One such agreement is the Agent/Reseller Agreement, where your company will engage a third party to represent your company’s good and/or services in the marketplace—salespeople, marketers, resellers, etc.  From startups to even the most mature companies, many firms utilize third-party sellers and/or marketers to offset the need to hire full time people in these areas or simply open up new business channels with fresh new leads, even when they have advanced sales and marketing structures in-house.

Thus, agents and resellers can be a great source of new revenue for your company, but you must have a proper Agent/Reseller contract template in place with each agent you deploy to protect a variety of your company’s interests. First, your agreement should address exclusivity—does this particular agent have exclusive rights with regard to selling your product, such as a protected geographic territory or channel, such as online marketing?  Many companies refrain from giving this type of exclusivity away as this severely limits the company’s freedom to engage other third parties in the future.  If such an exclusivity is included, your company should insist on certain volume/minimum requirements – and if such requirements are not met, you should retain the freedom to terminate the agreement and free yourself from the exclusive obligation.  Conversely, does your company benefit from exclusivity (i.e., can the third party only represent your product/service as compared to your competitor’s products or services)?  Second, you should establish a clear term/timeline and geographic scope for the agreement.  An agent should have a clear directive—he or she will have the ability to market your product/service in the state of North Carolina for a period of one year, for example.

Next, the agreement should clearly outline the responsibilities of each party for the term of the agreement.  The contract should state which aspects of product or service delivery are the responsibility of the selling or marketing agent versus those of the company. The agreement should also detail the allocation of expenses, specifically, whether the company will pick up any of the agent’s expenses or treat them simply as the agent’s cost of doing business.
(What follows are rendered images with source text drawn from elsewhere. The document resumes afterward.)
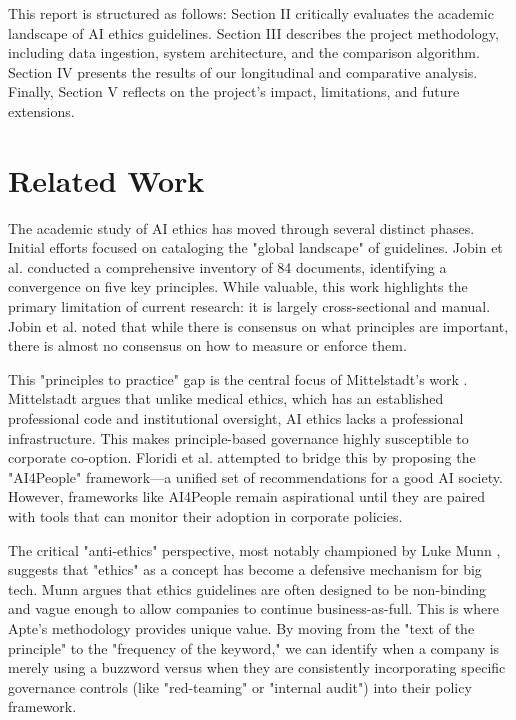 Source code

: \documentclass[conference]{IEEEtran}
\begin{document}
This report is structured as follows: Section II critically evaluates the academic landscape of AI ethics guidelines. Section III describes the project methodology, including data ingestion, system architecture, and the comparison algorithm. Section IV presents the results of our longitudinal and comparative analysis. Finally, Section V reflects on the project’s impact, limitations, and future extensions.

\section{Related Work}

The academic study of AI ethics has moved through several distinct phases. Initial efforts focused on cataloging the "global landscape" of guidelines. Jobin et al. \cite{jobin2019landscape} conducted a comprehensive inventory of 84 documents, identifying a convergence on five key principles. While valuable, this work highlights the primary limitation of current research: it is largely cross-sectional and manual. Jobin et al. noted that while there is consensus on what principles are important, there is almost no consensus on how to measure or enforce them.

This "principles to practice" gap is the central focus of Mittelstadt’s work \cite{mittelstadt2019ethics}. Mittelstadt argues that unlike medical ethics, which has an established professional code and institutional oversight, AI ethics lacks a professional infrastructure. This makes principle-based governance highly susceptible to corporate co-option. Floridi et al. \cite{floridi2018ai4people} attempted to bridge this by proposing the "AI4People" framework—a unified set of recommendations for a good AI society. However, frameworks like AI4People remain aspirational until they are paired with tools that can monitor their adoption in corporate policies.

The critical "anti-ethics" perspective, most notably championed by Luke Munn \cite{munn2022uselessness}, suggests that "ethics" as a concept has become a defensive mechanism for big tech. Munn argues that ethics guidelines are often designed to be non-binding and vague enough to allow companies to continue business-as-full. This is where Apte’s methodology provides unique value. By moving from the "text of the principle" to the "frequency of the keyword," we can identify when a company is merely using a buzzword versus when they are consistently incorporating specific governance controls (like "red-teaming" or "internal audit") into their policy framework.
\end{document}
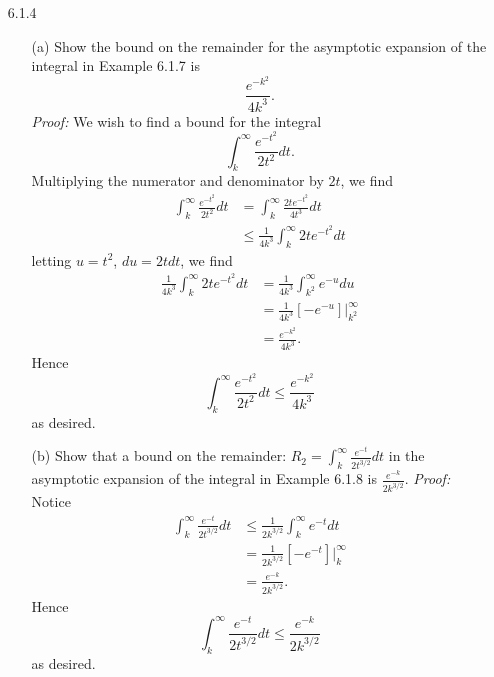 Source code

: \documentclass{article}
\begin{document}
\begin{itemize}
    \item[6.1.4] 
    \begin{itemize}
        \item[(a)] Show the bound on the remainder for the asymptotic expansion of the integral in Example 6.1.7 is
        \[\frac{e^{-k^2}}{4k^3}.\]
        \textit{Proof:} We wish to find a bound for the integral
        \[\int_k^{\infty}\frac{e^{-t^2}}{2t^2}dt.\]
        Multiplying the numerator and denominator by $2t$, we find
        \begin{align*}
            \int_k^{\infty}\frac{e^{-t^2}}{2t^2}dt &= \int_k^{\infty}\frac{2te^{-t^2}}{4t^3}dt\\
            &\leq \frac{1}{4k^3}\int_k^{\infty}2te^{-t^2}dt
        \end{align*}
        letting $u = t^2$, $du = 2tdt$, we find
        \begin{align*}
            \frac{1}{4k^3}\int_k^{\infty}2te^{-t^2}dt &= \frac{1}{4k^3}\int_{k^2}^{\infty}e^{-u}du\\
            &= \frac{1}{4k^3}\left[-e^{-u}\right]\bigg|_{k^2}^{\infty}\\
            &= \frac{e^{-k^2}}{4k^3}.
        \end{align*}
        Hence
        \[\int_k^{\infty}\frac{e^{-t^2}}{2t^2}dt \leq \frac{e^{-k^2}}{4k^3}\]
        as desired.
        \newline

        \item[(b)] Show that a bound on the remainder: ${\displaystyle R_2 = \int_k^{\infty} \frac{e^{-t}}{2t^{3/2}}dt }$ in the asymptotic expansion of the integral in Example 6.1.8 is $\frac{e^{-k}}{2k^{3/2}}.$
        \newline\newline
        \textit{Proof:} Notice 
        \begin{align*}
            \int_{k}^{\infty} \frac{e^{-t}}{2t^{3/2}}dt &\leq \frac{1}{2k^{3/2}}\int_k^{\infty}e^{-t}dt\\
            &= \frac{1}{2k^{3/2}}\left[-e^{-t}\right]\bigg|_k^{\infty}\\
            &= \frac{e^{-k}}{2k^{3/2}}.
        \end{align*}
        Hence
        \[\int_k^{\infty}\frac{e^{-t}}{2t^{3/2}}dt \leq \frac{e^{-k}}{2k^{3/2}}\]
        as desired.
        
    \end{itemize}
    \pagebreak


\end{itemize}
\end{document}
Any Agent/Reseller agreement should also protect the company with regard to its established brand – therefore often demanding professionalism, lawfulness, and high ethical conduct of its partners.  It simply shouldn’t “go without saying” that the relationship hinges upon the agent acting professionally, lawfully and ethically in all of its dealings.

Agent/Reseller agreements should also clearly outline the requirements for the payment of any fees or commissions pursuant to the arrangement (i.e., is there a flat fee or some sharing of revenues generated by the agent?).  If some portion of the compensation to the agent is based upon sales, it should be detailed in the contract as to how leads and referrals are memorialized so as to avoid confusion between the parties regarding when compensation is due to the agent.

Finally, while these are complex documents with seemingly infinite levels of customization tailored to the exact needs of each business, it’s very important that executives understand that Agent/Reseller agreements should also outline not only what agents can do, but what they can’t do on behalf of a company.  These agreements should have provisions where agents understand that they can’t warrant the product or service, nor can they make any claims about the product or service, outside of the directives stated in the contract.

A savvy agent/reseller can be a huge value add for a business.  A prudent entrepreneur should memorialize the relationship appropriately to preserve clarity regarding duties and compensation, and also to mitigate the company’s risk with respect to this key relationship.